Seriously, throw that saw in the dumpster and buy a safe device. You only have one life to live (and preferably with all attachment still to it)


----------



## infomet (Mar 16, 2007)

AH, Belgian, hello.
We really needed a shot of the old "We do it differently in Europe." thing. I haven't heard it for a while and it always gets my circulation going! Were you talking about Monkeyman's unguarded saw or Kellog's excellent rig with a full guard?

Fortunately many of us still believe in personal choice rather than creeping government by incompetent people who live to make decisions by others. We have creep, of course, just much less than "enlightened" Europe! I'd far rather a few people get their hands cut off than a few hundred million be arbitrarily restricted in their activities! By the way, whom do you want making "your" decisions? Ah yes, the European Parliament, now there's a great, efficient, and effective organization! HO HO.

BTW, I have travelled extensively in Europe and done business there. I love many things about it but have no patience with the overreaching regulatory frenzy that is going on! I expect you will become completely paralyzed and noncompetitive if things continue as they are. We are on the same road, just a generation or two behind you!

Well, anyway, this is not a political forum and everyone interested in trees is welcome, as far as I can tell, even Europeans. What are your sawing acivities?

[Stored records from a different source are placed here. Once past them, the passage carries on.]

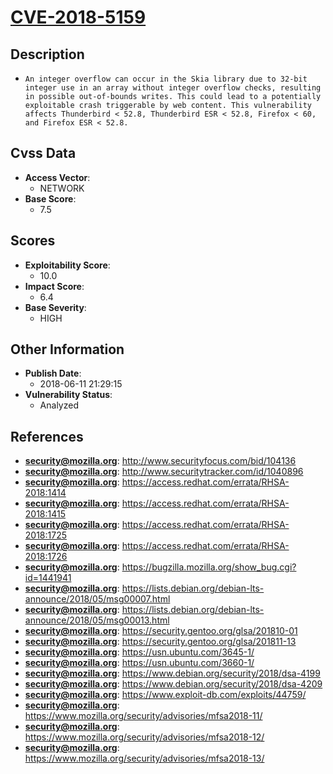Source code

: 
# [CVE-2018-5159](http://www.securityfocus.com/bid/104136)

## Description

- `An integer overflow can occur in the Skia library due to 32-bit integer use in an array without integer overflow checks, resulting in possible out-of-bounds writes. This could lead to a potentially exploitable crash triggerable by web content. This vulnerability affects Thunderbird < 52.8, Thunderbird ESR < 52.8, Firefox < 60, and Firefox ESR < 52.8.`

## Cvss Data

- **Access Vector**:
  - NETWORK
- **Base Score**:
  - 7.5

## Scores

- **Exploitability Score**:
  - 10.0
- **Impact Score**:
  - 6.4
- **Base Severity**:
  - HIGH

## Other Information

- **Publish Date**:
  - 2018-06-11 21:29:15
- **Vulnerability Status**:
  - Analyzed

## References

- **security@mozilla.org**: http://www.securityfocus.com/bid/104136
- **security@mozilla.org**: http://www.securitytracker.com/id/1040896
- **security@mozilla.org**: https://access.redhat.com/errata/RHSA-2018:1414
- **security@mozilla.org**: https://access.redhat.com/errata/RHSA-2018:1415
- **security@mozilla.org**: https://access.redhat.com/errata/RHSA-2018:1725
- **security@mozilla.org**: https://access.redhat.com/errata/RHSA-2018:1726
- **security@mozilla.org**: https://bugzilla.mozilla.org/show_bug.cgi?id=1441941
- **security@mozilla.org**: https://lists.debian.org/debian-lts-announce/2018/05/msg00007.html
- **security@mozilla.org**: https://lists.debian.org/debian-lts-announce/2018/05/msg00013.html
- **security@mozilla.org**: https://security.gentoo.org/glsa/201810-01
- **security@mozilla.org**: https://security.gentoo.org/glsa/201811-13
- **security@mozilla.org**: https://usn.ubuntu.com/3645-1/
- **security@mozilla.org**: https://usn.ubuntu.com/3660-1/
- **security@mozilla.org**: https://www.debian.org/security/2018/dsa-4199
- **security@mozilla.org**: https://www.debian.org/security/2018/dsa-4209
- **security@mozilla.org**: https://www.exploit-db.com/exploits/44759/
- **security@mozilla.org**: https://www.mozilla.org/security/advisories/mfsa2018-11/
- **security@mozilla.org**: https://www.mozilla.org/security/advisories/mfsa2018-12/
- **security@mozilla.org**: https://www.mozilla.org/security/advisories/mfsa2018-13/
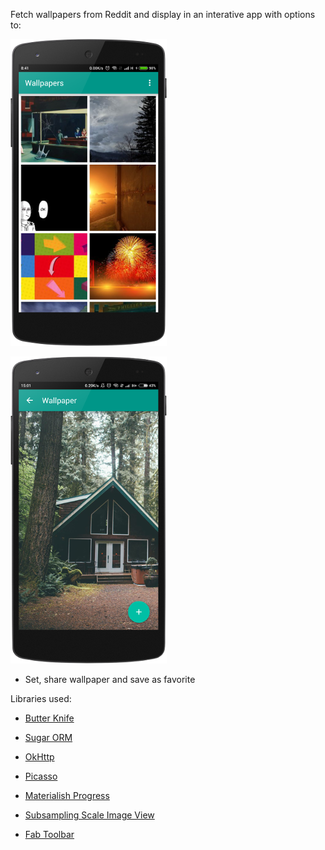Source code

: Fetch wallpapers from Reddit and display in an interative app with options to:

![Screenshot](device-2016-01-21-084302.png "Screenshot")

![Screenshot](device-2015-12-25-150338.png "Screenshot")

* Set, share wallpaper and save as favorite

Libraries used:

* [Butter Knife](https://github.com/JakeWharton/butterknife)

* [Sugar ORM](https://github.com/satyan/sugar)

* [OkHttp](https://github.com/square/okhttp)

* [Picasso](https://github.com/square/picasso)

* [Materialish Progress](https://github.com/pnikosis/materialish-progress)

* [Subsampling Scale Image View](https://github.com/davemorrissey/subsampling-scale-image-view)

* [Fab Toolbar](https://github.com/AlexKolpa/fab-toolbar)
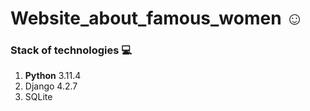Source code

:# Website_about_famous_women :relaxed:

### Stack of technologies :computer:

1. __Python__ 3.11.4
2. Django 4.2.7
3. SQLite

Proudly making my own stupid mistakes,


----------



## Haywire Haywood (Mar 16, 2007)

---steps up on his soap box, waves to the crowd---​
This is where I part with the Safety Harpies. It's his saw, for his personal use to be operated on his property. He's aware that it's a dangerous thing to use, especially in it's current configuration. He is solely and totally responsible for the results of him using it. It is nobody's business or duty to protect him from lopping off his arm and neither the saw's manufacturer nor the farmer that brought it to him (at his request) should hold one little thread of liability. If he were operating a business and hiring folk to run it, or having his children run it, then that would be a different situation of course. There's a fine line between being safety conscious and being a Safety Harpy. We as a nation are close to crossing that line, and if my perception is correct, our European friends have forgotten there ever was one. I don't like "the man" in my backyard trying to protect me from myself.

Ian

---soap box collapses under his weight, crowd laughs uncontrollably and he promptly sues Dial Soap Co. for defamation of character---​


----------



## kellog (Mar 16, 2007)

*Reply to Belgian*

Belgian, it is always good to hear other perspectives on an issue especially from totally outside the region. As we all know "None of us is as smart as all of us". 

Do you think that this unit can be made safe or do you think it really should be thrown out?

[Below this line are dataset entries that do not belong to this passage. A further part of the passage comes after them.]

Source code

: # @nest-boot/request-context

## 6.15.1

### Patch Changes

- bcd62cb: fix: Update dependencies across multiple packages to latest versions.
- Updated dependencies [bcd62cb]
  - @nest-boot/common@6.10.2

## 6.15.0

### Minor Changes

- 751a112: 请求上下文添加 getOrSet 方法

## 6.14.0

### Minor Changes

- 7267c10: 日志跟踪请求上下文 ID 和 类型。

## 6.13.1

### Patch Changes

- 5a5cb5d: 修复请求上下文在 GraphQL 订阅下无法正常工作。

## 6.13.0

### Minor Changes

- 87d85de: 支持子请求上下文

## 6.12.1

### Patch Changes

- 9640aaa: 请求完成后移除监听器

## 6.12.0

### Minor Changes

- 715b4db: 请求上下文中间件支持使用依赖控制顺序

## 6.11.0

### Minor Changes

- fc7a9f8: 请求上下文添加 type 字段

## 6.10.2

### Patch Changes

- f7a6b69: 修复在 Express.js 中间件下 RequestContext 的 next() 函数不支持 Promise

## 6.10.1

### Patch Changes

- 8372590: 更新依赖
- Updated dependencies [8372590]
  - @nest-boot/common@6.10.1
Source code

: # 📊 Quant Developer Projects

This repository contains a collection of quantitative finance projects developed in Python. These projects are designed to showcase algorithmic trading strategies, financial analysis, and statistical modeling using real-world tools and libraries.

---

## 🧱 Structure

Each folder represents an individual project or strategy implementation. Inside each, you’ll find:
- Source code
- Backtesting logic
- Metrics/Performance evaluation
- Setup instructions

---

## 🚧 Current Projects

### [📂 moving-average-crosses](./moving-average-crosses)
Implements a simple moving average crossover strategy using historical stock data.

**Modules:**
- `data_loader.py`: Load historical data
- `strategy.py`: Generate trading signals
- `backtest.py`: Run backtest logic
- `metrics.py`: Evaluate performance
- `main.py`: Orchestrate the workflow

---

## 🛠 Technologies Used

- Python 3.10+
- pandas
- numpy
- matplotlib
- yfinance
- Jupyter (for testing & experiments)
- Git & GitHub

Also can you weigh in on the Chainsaw verses a properly guarded Cordwood saw issue?


----------



## 59Billy (Mar 16, 2007)

Hey, infomet and Haywire -- you guys sound like a couple of dangerous anarchists. I'm going to have to report you to the Safety Police.



For your own good, of course.


----------



## NYCHA FORESTER (Mar 16, 2007)

JeffHK454 said:


> WOW!!! that thing scares the hell out of me and your like 1500 miles away!



Me too


----------



## belgian (Mar 16, 2007)

I didn't realise I was opening a can of worms here   I will not going into a debate of Europe is better than the US or vice versa, I hate politics, so that's why I don't post much in Off Topic. If you don't like to live in Europe, fine with me. But I agree with you that we have too many regulations over here that limit one's personal freedom wayyyy too much to my liking. I like also several conservative values you americans still cherish such as the right to possess arms, etc.

But my comments were purely based on safety. You simply don't mess with safety and always should take reasonable precautions when operating tools for not getting hurt. Sometimes people have to be protected against their own stupidity, while manufacterers spend fortunes on research to make things safer and better. I believe that's a good thing.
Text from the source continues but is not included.